Sur place, des membres du collectif de Sandy Ground, Charles-Henri Palvair, chargé de mission au développement du sport à la Collectivité, Max Ogoundélé, directeur des services techniques, Hénoc Patrick, prévention de la délinquance, Priscillia Bade, responsable du service jeunesse, et d’autres techniciens. Selon Cédrick André, du collectif de Sandy Ground, cette réunion a permis aux différentes parties, techniciens de la COM et habitants du quartier, de se rencontrer sur le « point stratégique » que constitue le terrain de basket de Sandy Ground. En effet, pour rappel, le 17 novembre dernier, la route avait été bloquée à cet endroit par des habitants du quartier, qui allaient se former très rapidement en un collectif, pour dénoncer le manque d’infrastructures sportives à Sandy Ground.

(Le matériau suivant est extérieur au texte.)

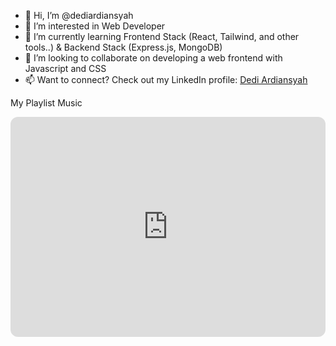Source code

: - 👋 Hi, I’m @dediardiansyah
- 👀 I’m interested in Web Developer
- 🌱 I’m currently learning Frontend Stack (React, Tailwind, and other tools..) & Backend Stack (Express.js, MongoDB)
- 💞️ I’m looking to collaborate on developing a web frontend with Javascript and CSS
- 📫 Want to connect? Check out my LinkedIn profile: [Dedi Ardiansyah](https://www.linkedin.com/in/dediardiansyah/)

My Playlist Music
<iframe style="border-radius:12px" src="https://open.spotify.com/embed/playlist/3u9aFVuLoBrDS9PRKgFMkq?utm_source=generator&theme=0" width="100%" height="352" frameBorder="0" allowfullscreen="" allow="autoplay; clipboard-write; encrypted-media; fullscreen; picture-in-picture" loading="lazy"></iframe>
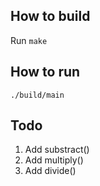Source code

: ## How to build
Run `make`

## How to run
`./build/main`

## Todo
1. Add substract()
2. Add multiply()
3. Add divide()
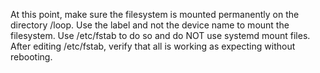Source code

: At this point, make sure the filesystem is mounted permanently on the directory /loop. Use the label and not the device name to mount the filesystem. Use /etc/fstab to do so and do NOT use systemd mount files. After editing /etc/fstab, verify that all is working as expecting without rebooting. 
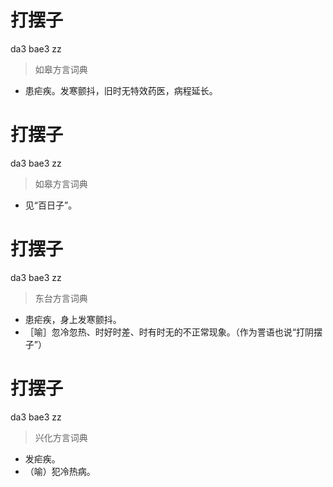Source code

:# 打摆子
da3 bae3 zz
> 如皋方言词典
- 患疟疾。发寒颤抖，旧时无特效药医，病程延长。

# 打摆子
da3 bae3 zz
> 如皋方言词典
- 见“百日子”。

# 打摆子
da3 bae3 zz
> 东台方言词典
- 患疟疾，身上发寒颤抖。
- ［喻］忽冷忽热、时好时差、时有时无的不正常现象。（作为詈语也说“打阴摆子”）

# 打摆子
da3 bae3 zz
> 兴化方言词典
- 发疟疾。
- （喻）犯冷热病。
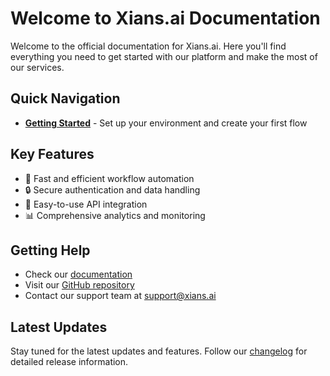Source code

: # Welcome to Xians.ai Documentation

Welcome to the official documentation for Xians.ai. Here you'll find everything you need to get started with our platform and make the most of our services.

## Quick Navigation

- **[Getting Started](getting-started/setting-up.md)** - Set up your environment and create your first flow

## Key Features

- 🚀 Fast and efficient workflow automation
- 🔒 Secure authentication and data handling
- 🔌 Easy-to-use API integration
- 📊 Comprehensive analytics and monitoring

## Getting Help

- Check our [documentation](getting-started/setting-up.md)
- Visit our [GitHub repository](https://github.com/XiansAiPlatform)
- Contact our support team at support@xians.ai

## Latest Updates

Stay tuned for the latest updates and features. Follow our [changelog](https://github.com/XiansAiPlatform/XiansAi.Website/releases) for detailed release information.
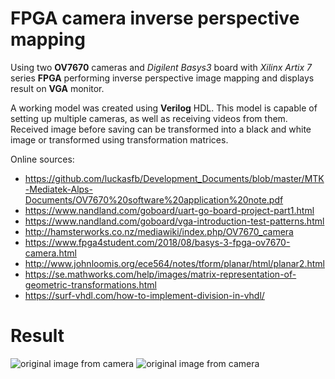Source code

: # **FPGA camera inverse perspective mapping**
Using two **OV7670** cameras and *Digilent Basys3* board with *Xilinx Artix 7* series **FPGA** performing inverse perspective image mapping and displays result on **VGA** monitor.

A working model was created using **Verilog** HDL. This model is capable of setting up multiple cameras, as well as receiving videos from them. Received image before saving can be transformed into a black and white image or transformed using transformation matrices.

Online sources:
* https://github.com/luckasfb/Development_Documents/blob/master/MTK-Mediatek-Alps-Documents/OV7670%20software%20application%20note.pdf
* https://www.nandland.com/goboard/uart-go-board-project-part1.html
* https://www.nandland.com/goboard/vga-introduction-test-patterns.html
* http://hamsterworks.co.nz/mediawiki/index.php/OV7670_camera
* https://www.fpga4student.com/2018/08/basys-3-fpga-ov7670-camera.html
* http://www.johnloomis.org/ece564/notes/tform/planar/html/planar2.html
* https://se.mathworks.com/help/images/matrix-representation-of-geometric-transformations.html
* https://surf-vhdl.com/how-to-implement-division-in-vhdl/

# Result
![original image from camera](https://7aba7a.bl.files.1drv.com/y4pwKHQvpHW92CTrzWGtWLTa32wgLyZR7ErFuswySWTBlY8j5WtYXB2xbfdF26WbK1EfGdaF3LiP7dsH9M_XuHN_okZEtXPohPNBCi84w3aulIHkF0wPb84--H45VNhXt3-47r82Ix_T1TroHMugZ0_TprtKybh1QxSujA2HF-DQFTszwYvA0WPgdisB4mnXeZ5IfSo01VfeqXwQy-LYn_rMw/IMG_4925.jpg)
![original image from camera](https://ibtojw.bl.files.1drv.com/y4p7PqFYUu3T73ChgD9lcUQQr30ZjLp8Gu3eI3oc1VWcGKXLwqWrP7A9U28Wy5hYm2fQvLt6rEl0BcLMeK40ePYksOWo71oUfRo-XznyrGMwe91icEp4wZWVjwwkcH0sXkkDmGub92JJfYQ5HCn5T9VLUFQ4dBOe77hBJKBXPD7FEccUIP5sq_R9UScoh-Wl5gZFKBR4ELeVqNU42Ja33aewg/IMG_4927.jpg)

D’autres problématiques s’y sont greffées depuis : l’écoulement des eaux pluviales, le ramassage des déchets, les épaves, etc. Pour ce qui est du terrain de basket, « il faut le refaire », indique Cédrick André. Car selon lui, il a été « mal fait ». La route adjacente a été terminée il y a deux jours, nous dit-il, et des conteneurs, des sanitaires, un bureau et une salle de réunion pour accueillir familles et équipes devraient être bâtis.

« Pas suffisant »

« Ce chantier constitue une première partie, mais ce n’est pas suffisant », déclare Cédrick André. Car selon lui, l’école de Sandy-Ground compte le plus grand nombre d’élèves, ce qui signifie que le quartier compte « plus de jeunes que les autres ». « Nous sommes donc dans une zone sensible », poursuit-il. Il faut donc, dit-il, que chacun « mette la main à la pâte » pour apprendre le respect à ces jeunes, mais aussi pour lutter contre la drogue et contre « tous ces fléaux qui pénalisent non seulement Sandy Ground, mais Saint-Martin dans son ensemble ». Mais si Cédrick André et les autres membres du collectif estiment que ce n’est « pas suffisant », c’est parce qu’ils estiment être lésés par rapport à d’autres quartiers qui comptent bien plus d’infrastructures sportives et qu’il leur est difficile, disent-ils, d’utiliser le stade Albéric Richards qui se trouve juste avant le pont de Sandy Ground. D’autres soucis avaient été soulignés : l’évacuation des eaux pluviales, le ramassage des ordures et des carcasses de voitures, l’éclairage public entre la MJC de Sandy Ground et la Baie Nettlé, etc. Là encore, le collectif attend des réponses qui soient écrites « noir sur blanc ». Une action de sa part n’est pas prévue mais pourrait être envisagée « si les choses ne bougent pas ». Car, conclut Cédrick André, « il faut aménager le territoire correctement pour faire avancer les choses ».

Autres problématiques

Mais selon Charles-Henri Palvair, « il ne se passe rien de plus depuis le 17 novembre que ce qui était prévu depuis septembre 2013 ». Il explique même qu’il s’agit là en fait de la « fin d’un processus dans lequel est venu s’intercaler le blocage du 17 novembre et les revendications du collectif », mais que les représentants de la COM n’étaient pas là ce mercredi matin à cause de ce blocage. En fait, lors de sa prise de fonction en septembre 2013, M. Palvair avait été prévenu par le conseiller territorial en charge des sports Alain Gros-Désormeaux que le terrain de basket de Sandy Ground devait être sa première priorité. Mais depuis, d’autres problématiques se sont posées : eau, tuyauterie, voisinage, voirie et rues auxquelles il est difficile voire impossible d’accéder pour le ramassage des ordures, etc. Le terrain de basket est donc pour lui un « épiphénomène ». En revanche, ce qui est crucial, dit-il, c’est la jeunesse saint-martinoise qui « a besoin d’espace, peu importe le quartier, pour pouvoir fonctionner ». Et de souligner également le besoin d’un encadrement d’éducateurs. Pour ce faire, indique-t-il, la COM en recrute et en forme « pour permettre à des gens compétents d’encadrer de manière qualitative la jeunesse saint-martinoise ». « Voilà ce qui se fait. Et ça n’a pas commencé le 17 novembre », conclut-il.